- What you have to do
Please report how many lines in the data underneath hold the word "parents", with no other text.

- Provided records
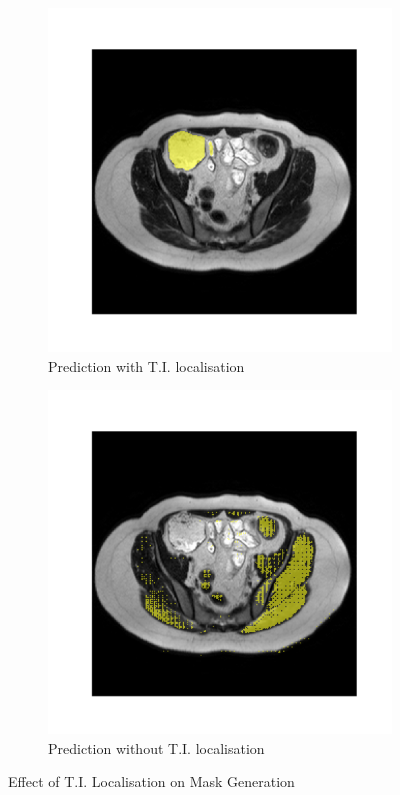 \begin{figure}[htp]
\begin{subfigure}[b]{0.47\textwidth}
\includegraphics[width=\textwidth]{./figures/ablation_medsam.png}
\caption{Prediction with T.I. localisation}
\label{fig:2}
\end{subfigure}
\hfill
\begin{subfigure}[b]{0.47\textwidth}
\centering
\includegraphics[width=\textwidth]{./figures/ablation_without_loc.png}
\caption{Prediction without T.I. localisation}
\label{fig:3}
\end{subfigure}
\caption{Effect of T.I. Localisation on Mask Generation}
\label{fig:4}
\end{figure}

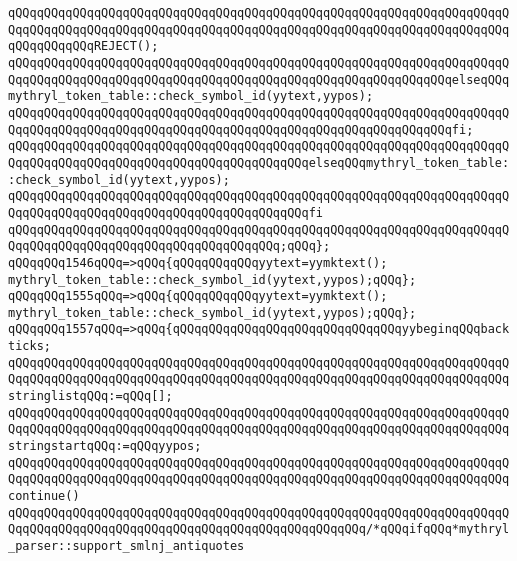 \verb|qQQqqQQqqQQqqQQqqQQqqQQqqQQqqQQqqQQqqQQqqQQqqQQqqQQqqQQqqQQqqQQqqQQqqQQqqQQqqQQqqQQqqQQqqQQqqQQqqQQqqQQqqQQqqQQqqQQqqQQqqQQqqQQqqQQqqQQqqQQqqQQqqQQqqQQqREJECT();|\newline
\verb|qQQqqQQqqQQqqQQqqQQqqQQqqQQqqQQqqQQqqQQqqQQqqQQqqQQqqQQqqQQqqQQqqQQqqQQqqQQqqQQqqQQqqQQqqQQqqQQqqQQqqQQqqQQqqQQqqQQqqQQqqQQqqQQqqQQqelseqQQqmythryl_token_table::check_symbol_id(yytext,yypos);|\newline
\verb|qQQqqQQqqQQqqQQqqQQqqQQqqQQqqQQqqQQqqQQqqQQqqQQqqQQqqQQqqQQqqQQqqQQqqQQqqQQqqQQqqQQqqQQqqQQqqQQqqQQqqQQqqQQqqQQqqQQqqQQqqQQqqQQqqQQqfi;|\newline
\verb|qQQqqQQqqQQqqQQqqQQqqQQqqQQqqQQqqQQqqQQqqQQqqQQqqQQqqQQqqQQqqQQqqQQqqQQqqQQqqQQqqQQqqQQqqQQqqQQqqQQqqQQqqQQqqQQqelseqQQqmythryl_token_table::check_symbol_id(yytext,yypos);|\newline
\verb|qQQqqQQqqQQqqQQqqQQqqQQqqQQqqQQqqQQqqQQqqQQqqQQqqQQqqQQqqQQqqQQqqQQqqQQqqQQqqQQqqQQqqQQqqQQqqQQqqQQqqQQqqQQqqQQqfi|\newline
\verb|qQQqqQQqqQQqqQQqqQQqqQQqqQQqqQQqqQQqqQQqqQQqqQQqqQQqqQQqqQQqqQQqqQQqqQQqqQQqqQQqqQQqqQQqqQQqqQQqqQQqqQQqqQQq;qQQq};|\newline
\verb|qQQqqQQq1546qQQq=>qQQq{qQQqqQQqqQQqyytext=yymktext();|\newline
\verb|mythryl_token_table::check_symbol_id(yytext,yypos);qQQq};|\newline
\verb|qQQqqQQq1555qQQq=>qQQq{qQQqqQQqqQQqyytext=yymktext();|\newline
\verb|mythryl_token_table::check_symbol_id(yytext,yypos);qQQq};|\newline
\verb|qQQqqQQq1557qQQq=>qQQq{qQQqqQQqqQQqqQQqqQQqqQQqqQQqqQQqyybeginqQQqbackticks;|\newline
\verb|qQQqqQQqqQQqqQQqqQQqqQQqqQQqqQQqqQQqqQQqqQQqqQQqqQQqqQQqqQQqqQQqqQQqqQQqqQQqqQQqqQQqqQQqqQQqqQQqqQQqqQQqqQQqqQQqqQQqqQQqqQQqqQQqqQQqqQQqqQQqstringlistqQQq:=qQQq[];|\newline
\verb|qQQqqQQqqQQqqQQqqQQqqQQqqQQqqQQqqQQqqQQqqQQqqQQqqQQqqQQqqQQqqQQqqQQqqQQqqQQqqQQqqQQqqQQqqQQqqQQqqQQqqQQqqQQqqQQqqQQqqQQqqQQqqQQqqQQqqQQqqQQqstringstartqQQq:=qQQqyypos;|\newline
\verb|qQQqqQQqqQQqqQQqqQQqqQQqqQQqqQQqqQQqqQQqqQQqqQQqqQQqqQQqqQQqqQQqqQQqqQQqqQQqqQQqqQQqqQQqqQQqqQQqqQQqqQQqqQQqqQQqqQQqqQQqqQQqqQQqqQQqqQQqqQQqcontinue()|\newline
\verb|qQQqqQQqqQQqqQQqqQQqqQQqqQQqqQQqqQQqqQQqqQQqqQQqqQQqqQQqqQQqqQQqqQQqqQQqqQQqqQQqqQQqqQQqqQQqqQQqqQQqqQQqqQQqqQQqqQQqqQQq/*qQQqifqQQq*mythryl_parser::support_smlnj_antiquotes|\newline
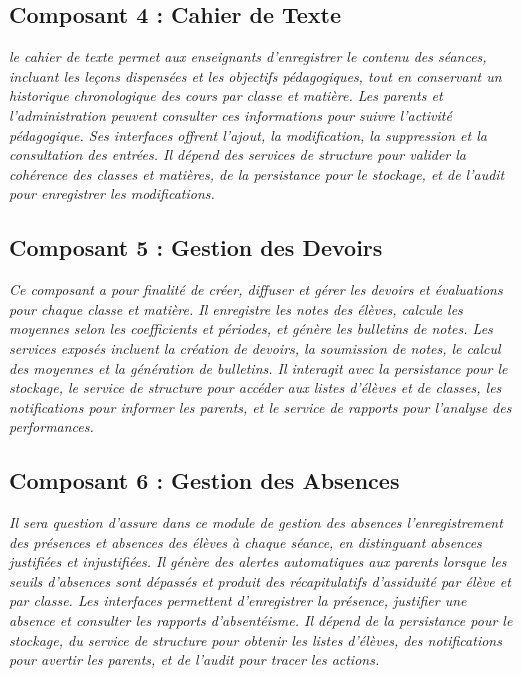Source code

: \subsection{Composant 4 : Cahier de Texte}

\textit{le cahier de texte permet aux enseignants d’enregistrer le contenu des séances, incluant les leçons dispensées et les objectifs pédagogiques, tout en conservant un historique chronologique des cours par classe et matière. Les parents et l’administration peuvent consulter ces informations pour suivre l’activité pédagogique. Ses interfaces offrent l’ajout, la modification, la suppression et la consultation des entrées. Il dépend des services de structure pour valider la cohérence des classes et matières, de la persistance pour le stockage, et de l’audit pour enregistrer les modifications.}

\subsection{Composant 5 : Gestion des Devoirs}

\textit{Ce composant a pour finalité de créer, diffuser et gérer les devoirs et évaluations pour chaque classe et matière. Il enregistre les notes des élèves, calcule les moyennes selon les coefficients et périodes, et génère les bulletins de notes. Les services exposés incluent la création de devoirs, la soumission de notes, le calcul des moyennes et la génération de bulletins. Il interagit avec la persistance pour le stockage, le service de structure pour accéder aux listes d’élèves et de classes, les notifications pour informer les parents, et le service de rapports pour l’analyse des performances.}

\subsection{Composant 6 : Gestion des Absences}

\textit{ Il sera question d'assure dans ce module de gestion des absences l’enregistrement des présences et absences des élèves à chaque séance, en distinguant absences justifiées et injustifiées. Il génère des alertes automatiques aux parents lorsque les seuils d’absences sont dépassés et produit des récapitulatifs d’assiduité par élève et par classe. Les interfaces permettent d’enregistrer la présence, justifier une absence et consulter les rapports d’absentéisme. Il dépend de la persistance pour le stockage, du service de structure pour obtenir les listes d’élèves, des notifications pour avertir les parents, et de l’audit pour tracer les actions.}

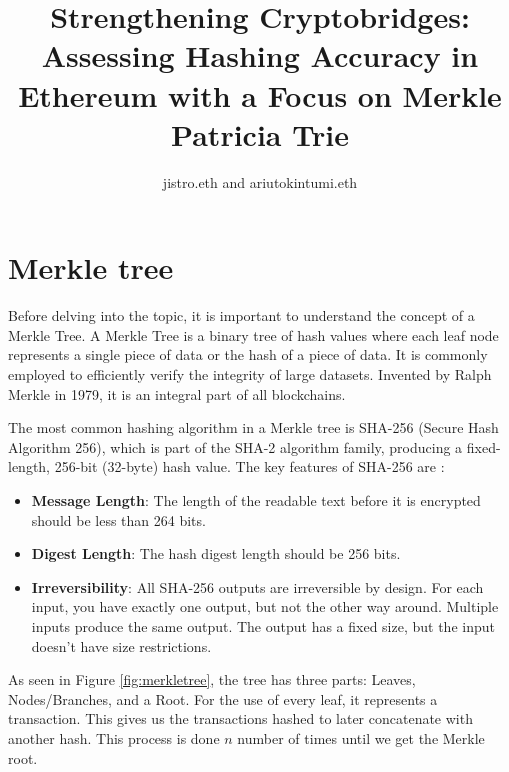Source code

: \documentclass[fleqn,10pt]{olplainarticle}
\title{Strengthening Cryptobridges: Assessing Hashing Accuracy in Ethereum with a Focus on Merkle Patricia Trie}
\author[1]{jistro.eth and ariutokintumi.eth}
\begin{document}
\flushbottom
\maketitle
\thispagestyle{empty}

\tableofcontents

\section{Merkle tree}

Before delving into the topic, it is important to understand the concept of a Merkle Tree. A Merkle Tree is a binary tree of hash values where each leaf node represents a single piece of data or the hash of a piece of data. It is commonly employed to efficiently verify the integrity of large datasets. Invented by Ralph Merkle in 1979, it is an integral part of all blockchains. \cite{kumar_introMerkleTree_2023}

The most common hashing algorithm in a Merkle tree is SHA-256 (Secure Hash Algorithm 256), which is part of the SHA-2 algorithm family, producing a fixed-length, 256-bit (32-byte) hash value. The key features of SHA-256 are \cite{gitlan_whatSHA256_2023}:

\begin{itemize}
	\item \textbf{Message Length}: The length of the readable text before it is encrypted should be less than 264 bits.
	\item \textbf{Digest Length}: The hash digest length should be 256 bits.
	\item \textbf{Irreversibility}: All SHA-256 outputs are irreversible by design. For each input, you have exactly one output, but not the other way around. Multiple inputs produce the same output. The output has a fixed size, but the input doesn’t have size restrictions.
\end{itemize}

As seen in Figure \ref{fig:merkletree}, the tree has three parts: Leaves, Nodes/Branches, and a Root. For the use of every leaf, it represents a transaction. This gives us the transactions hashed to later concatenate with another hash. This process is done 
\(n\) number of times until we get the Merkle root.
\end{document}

- Exercise result
3